• Exercise description: Exactly the lines from the one containing "- ⏱ 2023-02-25 13:06:46" through the end of the entries, both ends included, are to be output.

*** Data extract

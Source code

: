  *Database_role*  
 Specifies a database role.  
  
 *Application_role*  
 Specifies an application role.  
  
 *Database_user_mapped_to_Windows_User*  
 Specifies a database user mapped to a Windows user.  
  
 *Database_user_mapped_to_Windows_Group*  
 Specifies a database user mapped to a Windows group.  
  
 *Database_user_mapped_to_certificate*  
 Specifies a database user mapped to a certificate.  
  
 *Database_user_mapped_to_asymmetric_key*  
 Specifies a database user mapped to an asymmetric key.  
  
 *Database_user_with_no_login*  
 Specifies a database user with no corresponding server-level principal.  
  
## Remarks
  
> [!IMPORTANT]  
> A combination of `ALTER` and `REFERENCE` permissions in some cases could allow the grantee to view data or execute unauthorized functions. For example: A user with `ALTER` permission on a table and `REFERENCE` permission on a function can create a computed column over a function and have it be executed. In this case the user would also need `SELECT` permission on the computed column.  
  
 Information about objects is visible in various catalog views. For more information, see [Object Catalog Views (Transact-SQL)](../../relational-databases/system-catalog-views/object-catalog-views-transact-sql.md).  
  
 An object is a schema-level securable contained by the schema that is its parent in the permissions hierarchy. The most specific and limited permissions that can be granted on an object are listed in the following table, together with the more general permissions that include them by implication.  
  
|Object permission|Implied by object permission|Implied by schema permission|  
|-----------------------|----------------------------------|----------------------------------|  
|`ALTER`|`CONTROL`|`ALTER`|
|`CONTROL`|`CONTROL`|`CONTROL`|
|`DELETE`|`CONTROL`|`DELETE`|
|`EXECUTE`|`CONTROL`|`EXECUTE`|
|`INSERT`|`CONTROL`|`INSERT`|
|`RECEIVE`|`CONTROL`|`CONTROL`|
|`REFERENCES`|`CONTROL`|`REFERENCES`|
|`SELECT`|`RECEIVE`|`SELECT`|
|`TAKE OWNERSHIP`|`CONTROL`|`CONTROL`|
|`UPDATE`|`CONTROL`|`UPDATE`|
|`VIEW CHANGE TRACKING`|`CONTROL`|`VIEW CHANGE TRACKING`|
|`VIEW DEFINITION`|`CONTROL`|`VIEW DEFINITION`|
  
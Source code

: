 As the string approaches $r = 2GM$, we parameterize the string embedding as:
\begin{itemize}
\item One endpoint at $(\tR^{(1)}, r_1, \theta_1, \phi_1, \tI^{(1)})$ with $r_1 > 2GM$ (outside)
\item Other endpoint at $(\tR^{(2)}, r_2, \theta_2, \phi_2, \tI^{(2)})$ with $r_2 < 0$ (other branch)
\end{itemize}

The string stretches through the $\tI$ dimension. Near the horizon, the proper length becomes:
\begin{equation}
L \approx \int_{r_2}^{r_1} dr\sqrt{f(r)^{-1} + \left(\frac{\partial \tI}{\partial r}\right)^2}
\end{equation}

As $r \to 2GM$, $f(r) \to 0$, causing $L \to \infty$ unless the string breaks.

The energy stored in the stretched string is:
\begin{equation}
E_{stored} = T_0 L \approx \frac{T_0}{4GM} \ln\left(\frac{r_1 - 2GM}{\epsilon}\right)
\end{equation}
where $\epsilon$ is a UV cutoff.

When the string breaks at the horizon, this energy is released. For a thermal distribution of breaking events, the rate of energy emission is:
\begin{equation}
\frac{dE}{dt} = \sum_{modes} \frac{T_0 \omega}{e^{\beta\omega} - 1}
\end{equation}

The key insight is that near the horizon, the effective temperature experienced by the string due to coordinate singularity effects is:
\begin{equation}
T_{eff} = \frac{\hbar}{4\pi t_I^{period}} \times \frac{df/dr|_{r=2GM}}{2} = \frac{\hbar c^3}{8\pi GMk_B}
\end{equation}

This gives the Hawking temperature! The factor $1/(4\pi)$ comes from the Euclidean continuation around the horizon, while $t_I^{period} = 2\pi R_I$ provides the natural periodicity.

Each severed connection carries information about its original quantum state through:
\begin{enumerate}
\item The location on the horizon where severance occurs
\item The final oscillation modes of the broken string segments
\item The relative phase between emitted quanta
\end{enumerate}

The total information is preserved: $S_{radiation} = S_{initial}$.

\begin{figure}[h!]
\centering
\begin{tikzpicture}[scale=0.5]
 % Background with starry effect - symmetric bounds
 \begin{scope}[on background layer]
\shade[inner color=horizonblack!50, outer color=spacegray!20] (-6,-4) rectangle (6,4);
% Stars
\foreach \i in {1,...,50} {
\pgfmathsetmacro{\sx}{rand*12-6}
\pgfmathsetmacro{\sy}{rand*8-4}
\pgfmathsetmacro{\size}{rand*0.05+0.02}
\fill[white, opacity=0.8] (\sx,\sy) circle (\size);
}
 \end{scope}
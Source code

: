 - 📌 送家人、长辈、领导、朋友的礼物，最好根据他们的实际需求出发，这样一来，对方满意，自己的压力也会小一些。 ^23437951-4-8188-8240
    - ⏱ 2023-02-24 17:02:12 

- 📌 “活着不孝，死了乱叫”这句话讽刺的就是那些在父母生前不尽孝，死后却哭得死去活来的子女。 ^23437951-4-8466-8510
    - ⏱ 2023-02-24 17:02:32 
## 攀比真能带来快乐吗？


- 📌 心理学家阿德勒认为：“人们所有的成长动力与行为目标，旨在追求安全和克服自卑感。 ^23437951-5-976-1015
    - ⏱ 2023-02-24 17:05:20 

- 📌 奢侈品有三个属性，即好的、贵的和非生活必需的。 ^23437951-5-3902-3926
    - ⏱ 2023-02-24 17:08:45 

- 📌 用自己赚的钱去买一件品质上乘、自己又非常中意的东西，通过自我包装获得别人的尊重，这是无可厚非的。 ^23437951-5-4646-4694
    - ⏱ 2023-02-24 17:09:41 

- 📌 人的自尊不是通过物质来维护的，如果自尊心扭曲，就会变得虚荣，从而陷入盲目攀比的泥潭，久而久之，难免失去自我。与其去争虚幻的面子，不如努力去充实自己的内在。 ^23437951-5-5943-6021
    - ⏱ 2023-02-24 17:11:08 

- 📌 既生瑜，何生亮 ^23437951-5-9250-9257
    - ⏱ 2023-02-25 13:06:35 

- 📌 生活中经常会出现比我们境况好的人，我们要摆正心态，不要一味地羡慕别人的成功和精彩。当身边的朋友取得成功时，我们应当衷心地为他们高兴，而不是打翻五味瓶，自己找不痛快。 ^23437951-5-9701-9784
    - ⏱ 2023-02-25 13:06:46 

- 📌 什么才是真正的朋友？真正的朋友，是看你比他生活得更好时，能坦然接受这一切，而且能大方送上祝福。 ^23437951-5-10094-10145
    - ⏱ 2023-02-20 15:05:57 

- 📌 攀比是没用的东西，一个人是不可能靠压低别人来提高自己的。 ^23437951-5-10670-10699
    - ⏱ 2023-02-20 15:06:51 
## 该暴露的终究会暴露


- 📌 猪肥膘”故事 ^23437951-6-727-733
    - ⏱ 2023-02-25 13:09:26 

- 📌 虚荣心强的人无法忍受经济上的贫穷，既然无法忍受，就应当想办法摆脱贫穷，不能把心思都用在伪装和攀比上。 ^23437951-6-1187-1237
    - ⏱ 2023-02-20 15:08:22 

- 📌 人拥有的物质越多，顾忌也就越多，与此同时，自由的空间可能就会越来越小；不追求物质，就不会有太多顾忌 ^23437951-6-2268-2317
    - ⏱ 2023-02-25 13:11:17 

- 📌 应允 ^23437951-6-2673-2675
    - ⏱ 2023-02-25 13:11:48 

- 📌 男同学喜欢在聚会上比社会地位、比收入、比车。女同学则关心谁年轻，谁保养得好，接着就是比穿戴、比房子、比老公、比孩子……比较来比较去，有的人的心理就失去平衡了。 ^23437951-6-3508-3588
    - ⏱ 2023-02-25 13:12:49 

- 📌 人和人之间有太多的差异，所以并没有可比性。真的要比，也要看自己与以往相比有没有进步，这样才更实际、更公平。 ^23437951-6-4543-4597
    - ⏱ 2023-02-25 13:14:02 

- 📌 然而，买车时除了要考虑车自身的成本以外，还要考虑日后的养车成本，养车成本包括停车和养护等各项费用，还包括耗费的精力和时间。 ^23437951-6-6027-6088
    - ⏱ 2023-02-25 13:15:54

******

• Output for this exercise:
    - ⏱ 2023-02-25 13:06:46 

- 📌 什么才是真正的朋友？真正的朋友，是看你比他生活得更好时，能坦然接受这一切，而且能大方送上祝福。 ^23437951-5-10094-10145
    - ⏱ 2023-02-20 15:05:57 

- 📌 攀比是没用的东西，一个人是不可能靠压低别人来提高自己的。 ^23437951-5-10670-10699
    - ⏱ 2023-02-20 15:06:51 
## 该暴露的终究会暴露


- 📌 猪肥膘”故事 ^23437951-6-727-733
    - ⏱ 2023-02-25 13:09:26 

- 📌 虚荣心强的人无法忍受经济上的贫穷，既然无法忍受，就应当想办法摆脱贫穷，不能把心思都用在伪装和攀比上。 ^23437951-6-1187-1237
    - ⏱ 2023-02-20 15:08:22 

- 📌 人拥有的物质越多，顾忌也就越多，与此同时，自由的空间可能就会越来越小；不追求物质，就不会有太多顾忌 ^23437951-6-2268-2317
    - ⏱ 2023-02-25 13:11:17 

- 📌 应允 ^23437951-6-2673-2675
    - ⏱ 2023-02-25 13:11:48 

- 📌 男同学喜欢在聚会上比社会地位、比收入、比车。女同学则关心谁年轻，谁保养得好，接着就是比穿戴、比房子、比老公、比孩子……比较来比较去，有的人的心理就失去平衡了。 ^23437951-6-3508-3588
    - ⏱ 2023-02-25 13:12:49 

- 📌 人和人之间有太多的差异，所以并没有可比性。真的要比，也要看自己与以往相比有没有进步，这样才更实际、更公平。 ^23437951-6-4543-4597
    - ⏱ 2023-02-25 13:14:02 

- 📌 然而，买车时除了要考虑车自身的成本以外，还要考虑日后的养车成本，养车成本包括停车和养护等各项费用，还包括耗费的精力和时间。 ^23437951-6-6027-6088
    - ⏱ 2023-02-25 13:15:54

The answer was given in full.